Если мы попытаемся представить себе фигурацию двора и состояние социальных напряжений, в которых происходило его медленное формирование в эпоху правления Ришелье, состояние напряженных отношений между королевской властью и ее представителями с одной стороны, и дворянством, стесняемым восходящим третьим сословием, с другом, то мы увидим следующее:
Сословно-представительные органы дворянства, а тем самым и основная масса этого сословия уже почти утратили всякое самостоятельное значение как политические факторы в борьбе с королем. Генеральные штаты 1614 года впервые с полной ясностью показывают, сколь сильным и требовательным стало к этому времени третье сословие и как сословное дворянство, будучи вынуждено обороняться от буржуазии, уже слишком нуждается в короле как в опоре и арбитре, чтобы сопротивляться и его притязаниям.

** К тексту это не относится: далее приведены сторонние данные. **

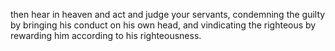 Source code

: then hear in heaven and act and judge your servants, condemning the guilty by bringing his conduct on his own head, and vindicating the righteous by rewarding him according to his righteousness.
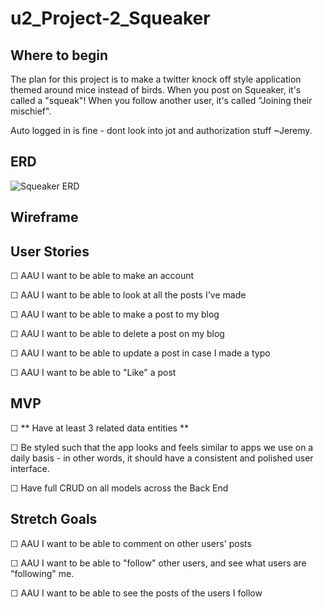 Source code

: # u2_Project-2_Squeaker

## Where to begin
The plan for this project is to make a twitter knock off style application themed around mice instead of birds. When you post on Squeaker, it's called a "squeak"! When you follow another user, it's called "Joining their mischief".

Auto logged in is fine - dont look into jot and authorization stuff ~Jeremy.

## ERD
![Squeaker ERD](https://github.com/user-attachments/assets/efa232e3-6403-4b94-b6a5-6b682e6b1374)

## Wireframe

## User Stories
☐ AAU I want to be able to make an account

☐ AAU I want to be able to look at all the posts I've made

☐ AAU I want to be able to make a post to my blog

☐ AAU I want to be able to delete a post on my blog

☐ AAU I want to be able to update a post in case I made a typo

☐ AAU I want to be able to "Like" a post

## MVP
☐ ** Have at least 3 related data entities **

☐ Be styled such that the app looks and feels similar to apps we use on a daily basis - in other words, it should have a consistent and polished user interface.

☐ Have full CRUD on all models across the Back End

## Stretch Goals
☐ AAU I want to be able to comment on other users' posts

☐ AAU I want to be able to "follow" other users, and see what users are "following" me.

☐ AAU I want to be able to see the posts of the users I follow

Группы же дворянства, ближе всего стоящие к трону, — крупное дворянство, прежде всего принцы крови, герцоги и пэры Франции, — были все еще очень сильными соперниками короля. На чем основывалась их сила, и каков был ее источник, достаточно ясно: она основывалась в первую очередь на исполняемой ими функции губернаторов, военных командующих в своих провинциях и фортах. После того как знать была постепенно вытеснена из всех других механизмов господства, в ее руках еще оставалась эта последняя самостоятельная ключевая позиция.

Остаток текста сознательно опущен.